In presenza della clausola suddetta, infatti, il giudice del giudizio di condanna dovrà solo limitarsi a stabilire se essa sia valida e se, alla luce di essa, vi fu o non vi fu inadempimento colpevole, e non certo attendere la fine del giudizio di divisione.

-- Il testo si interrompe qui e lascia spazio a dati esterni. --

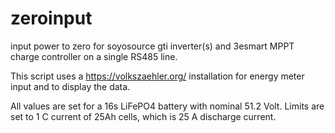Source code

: # zeroinput
input power to zero
for soyosource gti inverter(s) and 3esmart MPPT charge controller on a single RS485 line.

This script uses a https://volkszaehler.org/ installation for energy meter input and to display the data.

All values are set for a 16s LiFePO4 battery with nominal 51.2 Volt.
Limits are set to 1 C current of 25Ah cells, which is 25 A discharge current.
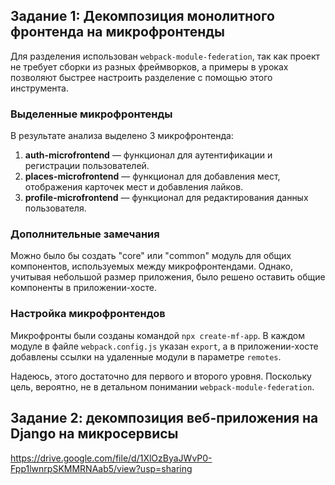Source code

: ## Задание 1: Декомпозиция монолитного фронтенда на микрофронтенды

Для разделения использован `webpack-module-federation`, так как проект не требует сборки из разных фреймворков, а примеры в уроках позволяют быстрее настроить разделение с помощью этого инструмента.

### Выделенные микрофронтенды

В результате анализа выделено 3 микрофронтенда:

1. **auth-microfrontend** — функционал для аутентификации и регистрации пользователей.
2. **places-microfrontend** — функционал для добавления мест, отображения карточек мест и добавления лайков.
3. **profile-microfrontend** — функционал для редактирования данных пользователя.

### Дополнительные замечания

Можно было бы создать "core" или "common" модуль для общих компонентов, используемых между микрофронтендами. Однако, учитывая небольшой размер приложения, было решено оставить общие компоненты в приложении-хосте.

### Настройка микрофронтендов

Микрофронты были созданы командой `npx create-mf-app`. В каждом модуле в файле `webpack.config.js` указан `export`, а в приложении-хосте добавлены ссылки на удаленные модули в параметре `remotes`.

Надеюсь, этого достаточно для первого и второго уровня. Поскольку цель, вероятно, не в детальном понимании `webpack-module-federation`.

## Задание 2: декомпозиция веб-приложения на Django на микросервисы

https://drive.google.com/file/d/1XlOzByaJWvP0-Fpp1lwnrpSKMMRNAab5/view?usp=sharing

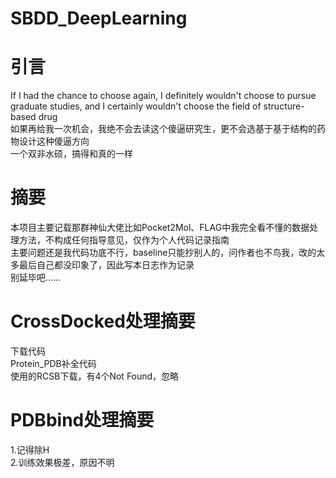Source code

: # SBDD_DeepLearning
# 引言
If I had the chance to choose again, I definitely wouldn't choose to pursue graduate studies, and I certainly wouldn't choose the field of structure-based drug  
如果再给我一次机会，我绝不会去读这个傻逼研究生，更不会选基于基于结构的药物设计这种傻逼方向  
一个双非水硕，搞得和真的一样  
# 摘要
本项目主要记载那群神仙大佬比如Pocket2Mol、FLAG中我完全看不懂的数据处理方法，不构成任何指导意见，仅作为个人代码记录指南  
主要问题还是我代码功底不行，baseline只能抄别人的，问作者也不鸟我，改的太多最后自己都没印象了，因此写本日志作为记录  
别延毕吧……
# CrossDocked处理摘要
下载代码  
Protein_PDB补全代码  
使用的RCSB下载，有4个Not Found，忽略
# PDBbind处理摘要
1.记得除H  
2.训练效果极差，原因不明
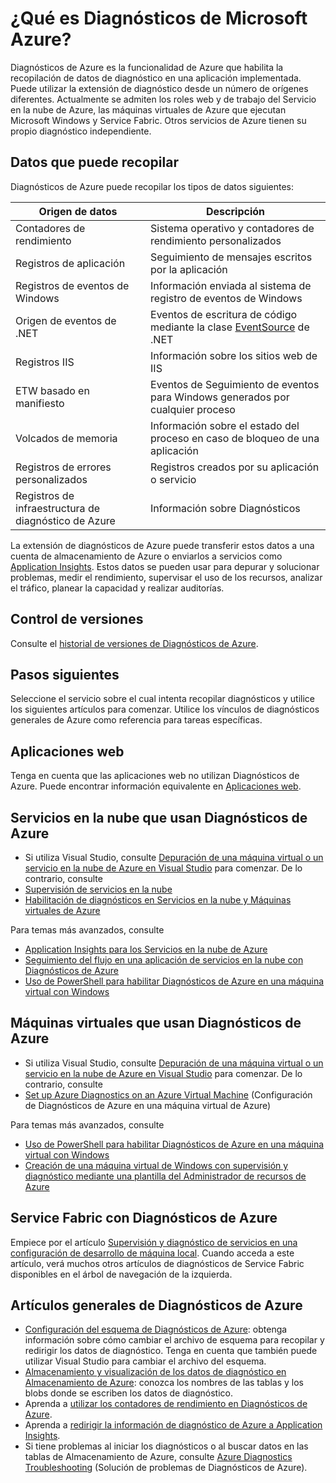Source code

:<properties
	pageTitle="Información general de Diagnósticos de Azure"
	description="Use Diagnósticos de Azure para realizar tareas de depuración, medición de rendimiento, supervisión y análisis de tráfico en servicios en la nube, en máquinas virtuales y en Service Fabric"
	services="multiple"
	documentationCenter=".net"
	authors="rboucher"
	manager="jwhit"
	editor=""/>

<tags
	ms.service="multiple"
	ms.workload="na"
	ms.tgt_pltfrm="na"
	ms.devlang="dotnet"
	ms.topic="article"
	ms.date="02/20/2016"
	ms.author="robb"/>


# ¿Qué es Diagnósticos de Microsoft Azure?


Diagnósticos de Azure es la funcionalidad de Azure que habilita la recopilación de datos de diagnóstico en una aplicación implementada. Puede utilizar la extensión de diagnóstico desde un número de orígenes diferentes. Actualmente se admiten los roles web y de trabajo del Servicio en la nube de Azure, las máquinas virtuales de Azure que ejecutan Microsoft Windows y Service Fabric. Otros servicios de Azure tienen su propio diagnóstico independiente.

## Datos que puede recopilar

Diagnósticos de Azure puede recopilar los tipos de datos siguientes:

Origen de datos|Descripción
---|---
Contadores de rendimiento | Sistema operativo y contadores de rendimiento personalizados
Registros de aplicación | Seguimiento de mensajes escritos por la aplicación
Registros de eventos de Windows | Información enviada al sistema de registro de eventos de Windows
Origen de eventos de .NET | Eventos de escritura de código mediante la clase [EventSource](https://msdn.microsoft.com/library/system.diagnostics.tracing.eventsource.aspx) de .NET
Registros IIS | Información sobre los sitios web de IIS
ETW basado en manifiesto | Eventos de Seguimiento de eventos para Windows generados por cualquier proceso
Volcados de memoria | Información sobre el estado del proceso en caso de bloqueo de una aplicación
Registros de errores personalizados | Registros creados por su aplicación o servicio
Registros de infraestructura de diagnóstico de Azure|Información sobre Diagnósticos

La extensión de diagnósticos de Azure puede transferir estos datos a una cuenta de almacenamiento de Azure o enviarlos a servicios como [Application Insights](./application-insights/app-insights-cloudservices.md). Estos datos se pueden usar para depurar y solucionar problemas, medir el rendimiento, supervisar el uso de los recursos, analizar el tráfico, planear la capacidad y realizar auditorías.


## Control de versiones
Consulte el [historial de versiones de Diagnósticos de Azure](azure-diagnostics-versioning-history.md).

## Pasos siguientes
Seleccione el servicio sobre el cual intenta recopilar diagnósticos y utilice los siguientes artículos para comenzar. Utilice los vínculos de diagnósticos generales de Azure como referencia para tareas específicas.

## Aplicaciones web
Tenga en cuenta que las aplicaciones web no utilizan Diagnósticos de Azure. Puede encontrar información equivalente en [Aplicaciones web](./app-service-web/web-sites-enable-diagnostic-log.md).

## Servicios en la nube que usan Diagnósticos de Azure
- Si utiliza Visual Studio, consulte [Depuración de una máquina virtual o un servicio en la nube de Azure en Visual Studio](./vs-azure-tools-debug-cloud-services-virtual-machines.md) para comenzar. De lo contrario, consulte
- [Supervisión de servicios en la nube](./cloud-services/cloud-services-how-to-monitor.md)
- [Habilitación de diagnósticos en Servicios en la nube y Máquinas virtuales de Azure](./cloud-services/cloud-services-dotnet-diagnostics.md)

Para temas más avanzados, consulte
- [Application Insights para los Servicios en la nube de Azure](./application-insights/app-insights-cloudservices.md)
- [Seguimiento del flujo en una aplicación de servicios en la nube con Diagnósticos de Azure](./cloud-services/cloud-services-dotnet-diagnostics-trace-flow.md)
- [Uso de PowerShell para habilitar Diagnósticos de Azure en una máquina virtual con Windows](./virtual-machines/virtual-machines-extensions-diagnostics-windows-powershell.md)


## Máquinas virtuales que usan Diagnósticos de Azure
- Si utiliza Visual Studio, consulte [Depuración de una máquina virtual o un servicio en la nube de Azure en Visual Studio](./vs-azure-tools-debug-cloud-services-virtual-machines.md) para comenzar. De lo contrario, consulte
- [Set up Azure Diagnostics on an Azure Virtual Machine](./virtual-machines-dotnet-diagnostics.md) (Configuración de Diagnósticos de Azure en una máquina virtual de Azure)

Para temas más avanzados, consulte
- [Uso de PowerShell para habilitar Diagnósticos de Azure en una máquina virtual con Windows](./virtual-machines/virtual-machines-extensions-diagnostics-windows-powershell.md)
- [Creación de una máquina virtual de Windows con supervisión y diagnóstico mediante una plantilla del Administrador de recursos de Azure](./virtual-machines/virtual-machines-extensions-diagnostics-windows-template.md)

## Service Fabric con Diagnósticos de Azure
Empiece por el artículo [Supervisión y diagnóstico de servicios en una configuración de desarrollo de máquina local](./service-fabric/service-fabric-diagnostics-how-to-monitor-and-diagnose-services-locally.md). Cuando acceda a este artículo, verá muchos otros artículos de diagnósticos de Service Fabric disponibles en el árbol de navegación de la izquierda.

## Artículos generales de Diagnósticos de Azure
- [Configuración del esquema de Diagnósticos de Azure](https://msdn.microsoft.com/library/azure/mt634524.aspx): obtenga información sobre cómo cambiar el archivo de esquema para recopilar y redirigir los datos de diagnóstico. Tenga en cuenta que también puede utilizar Visual Studio para cambiar el archivo del esquema.
- [Almacenamiento y visualización de los datos de diagnóstico en Almacenamiento de Azure](./cloud-services/cloud-services-dotnet-diagnostics-storage.md): conozca los nombres de las tablas y los blobs donde se escriben los datos de diagnóstico.
- Aprenda a [utilizar los contadores de rendimiento en Diagnósticos de Azure](./cloud-services/cloud-services-dotnet-diagnostics-performance-counters.md).
- Aprenda a [redirigir la información de diagnóstico de Azure a Application Insights](./azure-diagnostics-configure-applicationinsights.md).
- Si tiene problemas al iniciar los diagnósticos o al buscar datos en las tablas de Almacenamiento de Azure, consulte [Azure Diagnostics Troubleshooting](./azure-diagnostics-troubleshooting.md) (Solución de problemas de Diagnósticos de Azure).

<!---HONumber=AcomDC_0302_2016-->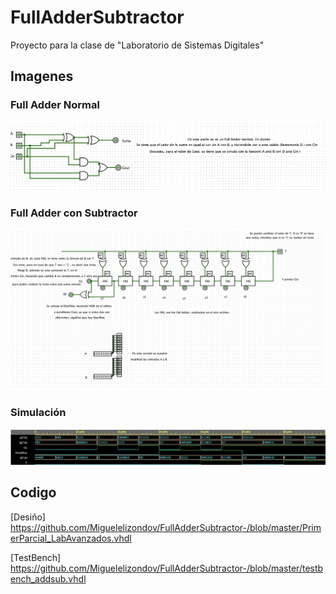 # FullAdderSubtractor
Proyecto para la clase de "Laboratorio de Sistemas Digitales"

## Imagenes 

### Full Adder Normal
![Full Adder Normal](/FullAdderAlone.png)
### Full Adder con Subtractor 
![Full Adder con subtractor](/FullAdderSub.png)
### Simulación 
![Simulación circuito](/Simulador.png)

## Codigo 

[Desiño] https://github.com/Miguelelizondov/FullAdderSubtractor-/blob/master/PrimerParcial_LabAvanzados.vhdl

[TestBench] https://github.com/Miguelelizondov/FullAdderSubtractor-/blob/master/testbench_addsub.vhdl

E’ comunque assorbente il rilievo della mancanza di coincidenza soggettiva (sulla cui necessita si veda ampiamente Cass. (ord.) n. 19293 del 2005).
2. Le spese.
Le spese della presente fase del giudizio vanno a poste a carico della parte intimata, ai sensi dell’art. 385 c.p.c., comma 1, attesa l’autonomia del giudizio di regolamento di competenza, il cui esito dà luogo a soccombenza sul punto della competenza, a prescindere dall’esito della lite nel merito. Tali spese sono liquidate nel dispositivo, assumendo il valore della causa come indeterminabile, ai sensi del D.M. n. 55 del 2014, art. 5, comma 5.
P.Q.M.
-) ordina la prosecuzione del giudizio;
(-) condanna C.I. alla rifusione in favore di C.B. delle spese del presente regolamento di competenza, che si liquidano nella somma di Euro 2.500, di cui 200 per spese vive, oltre I.V.A., cassa forense e spese forfettarie ex art. 2, comma 2, D.M. n. 10.3.2014 n. 55.
Così deciso in Roma, nella camera di consiglio della Sesta Sezione civile della Corte di cassazione, il 14 febbraio 2019.